Os representantes da UE têm examinado propostas legislativas para eliminar várias tarifas de importação da UE sobre mercadorias dos EUA, um aspecto fundamental do acordo assinado em Turnberry, Escócia, no fim de julho, além de manter tarifas zeradas para lagostas dos EUA, previamente acordadas com Trump em 2020. As sugestões carecem de aprovação tanto do Parlamento quanto dos governos da UE.
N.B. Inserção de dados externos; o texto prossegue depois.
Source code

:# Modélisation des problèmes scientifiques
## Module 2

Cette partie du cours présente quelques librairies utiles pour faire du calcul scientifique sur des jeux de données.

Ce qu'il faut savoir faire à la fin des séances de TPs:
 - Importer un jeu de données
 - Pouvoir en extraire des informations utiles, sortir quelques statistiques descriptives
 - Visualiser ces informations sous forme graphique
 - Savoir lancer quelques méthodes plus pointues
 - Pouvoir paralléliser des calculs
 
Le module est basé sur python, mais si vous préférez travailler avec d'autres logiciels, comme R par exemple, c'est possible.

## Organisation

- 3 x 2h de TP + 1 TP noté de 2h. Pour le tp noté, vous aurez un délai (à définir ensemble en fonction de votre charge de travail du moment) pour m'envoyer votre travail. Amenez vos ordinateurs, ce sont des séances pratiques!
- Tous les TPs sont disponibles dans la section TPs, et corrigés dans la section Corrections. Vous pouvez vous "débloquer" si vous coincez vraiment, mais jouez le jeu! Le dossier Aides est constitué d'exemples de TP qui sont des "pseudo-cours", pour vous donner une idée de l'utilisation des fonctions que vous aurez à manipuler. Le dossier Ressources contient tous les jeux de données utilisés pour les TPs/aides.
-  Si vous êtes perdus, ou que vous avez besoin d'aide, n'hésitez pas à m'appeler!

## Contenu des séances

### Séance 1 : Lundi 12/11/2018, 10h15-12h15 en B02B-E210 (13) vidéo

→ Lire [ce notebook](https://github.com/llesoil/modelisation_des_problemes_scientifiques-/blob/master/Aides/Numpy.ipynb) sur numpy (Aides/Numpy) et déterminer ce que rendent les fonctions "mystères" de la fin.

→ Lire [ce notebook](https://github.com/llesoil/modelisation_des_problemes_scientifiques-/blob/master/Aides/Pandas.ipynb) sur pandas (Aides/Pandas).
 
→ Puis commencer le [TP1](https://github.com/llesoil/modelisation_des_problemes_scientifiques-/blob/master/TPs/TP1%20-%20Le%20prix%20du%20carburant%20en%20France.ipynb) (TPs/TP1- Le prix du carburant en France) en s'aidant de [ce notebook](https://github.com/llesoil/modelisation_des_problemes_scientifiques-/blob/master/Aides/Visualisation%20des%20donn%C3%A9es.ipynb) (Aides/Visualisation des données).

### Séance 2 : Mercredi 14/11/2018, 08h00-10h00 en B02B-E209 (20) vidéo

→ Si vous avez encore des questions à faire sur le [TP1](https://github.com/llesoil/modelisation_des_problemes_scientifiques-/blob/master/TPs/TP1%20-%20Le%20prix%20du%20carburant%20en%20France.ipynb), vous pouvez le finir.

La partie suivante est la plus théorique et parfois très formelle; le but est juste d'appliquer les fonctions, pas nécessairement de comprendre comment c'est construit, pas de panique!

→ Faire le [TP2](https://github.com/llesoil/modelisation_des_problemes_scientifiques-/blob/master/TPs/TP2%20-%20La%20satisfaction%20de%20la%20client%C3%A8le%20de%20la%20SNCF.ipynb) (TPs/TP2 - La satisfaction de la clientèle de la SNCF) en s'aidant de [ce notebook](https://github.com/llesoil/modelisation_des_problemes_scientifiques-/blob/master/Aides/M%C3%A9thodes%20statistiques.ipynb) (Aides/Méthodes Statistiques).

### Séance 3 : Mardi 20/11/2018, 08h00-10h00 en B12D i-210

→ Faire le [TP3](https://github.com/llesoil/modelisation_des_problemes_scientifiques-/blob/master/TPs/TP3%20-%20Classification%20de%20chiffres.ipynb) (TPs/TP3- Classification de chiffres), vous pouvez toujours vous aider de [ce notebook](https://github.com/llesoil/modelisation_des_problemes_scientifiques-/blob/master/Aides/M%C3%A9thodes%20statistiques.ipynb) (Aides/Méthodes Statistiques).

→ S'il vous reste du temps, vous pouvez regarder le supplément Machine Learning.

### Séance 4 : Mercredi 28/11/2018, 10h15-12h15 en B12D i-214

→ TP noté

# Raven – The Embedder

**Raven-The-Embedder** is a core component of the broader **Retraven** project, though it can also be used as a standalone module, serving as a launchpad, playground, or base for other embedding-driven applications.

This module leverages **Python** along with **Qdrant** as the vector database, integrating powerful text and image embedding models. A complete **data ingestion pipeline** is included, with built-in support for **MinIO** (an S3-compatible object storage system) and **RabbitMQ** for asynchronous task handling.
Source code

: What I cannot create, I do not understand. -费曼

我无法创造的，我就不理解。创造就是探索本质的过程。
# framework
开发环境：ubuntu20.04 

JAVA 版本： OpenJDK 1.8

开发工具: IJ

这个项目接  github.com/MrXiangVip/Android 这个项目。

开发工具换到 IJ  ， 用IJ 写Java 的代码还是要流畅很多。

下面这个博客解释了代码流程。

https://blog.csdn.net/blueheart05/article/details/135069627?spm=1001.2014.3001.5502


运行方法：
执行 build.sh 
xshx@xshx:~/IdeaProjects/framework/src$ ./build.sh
Diversos legisladores criticaram a falta de equilíbrio do tratado comercial, já que a UE teria que diminuir a maioria das tarifas de importação, ao passo que os EUA manteriam uma taxa abrangente de 15%. Contudo, eles pareciam inclinados a aceitá-lo, embora mediante condições, como uma cláusula de validade de 18 meses e medidas para lidar com possíveis aumentos de importações dos EUA.
A votação para estabelecer a posição do Comitê de Comércio do Parlamento Europeu, programada para os dias 26 e 27 de janeiro, acabou sendo adiada.
O presidente do comitê, Bernd Lange, comunicou em uma entrevista coletiva nesta quarta-feira que as novas ameaças tarifárias tinham quebrado o pacto de Turnberry, declarando que este seria suspenso por tempo indeterminado.
Todavia, a suspensão do acordo pode desagradar a Trump, o que poderia acarretar em tarifas mais elevadas pelos EUA. O governo Trump também rejeitou quaisquer concessões, como a diminuição de tarifas sobre bebidas alcoólicas ou aço, até que o acordo esteja em vigor.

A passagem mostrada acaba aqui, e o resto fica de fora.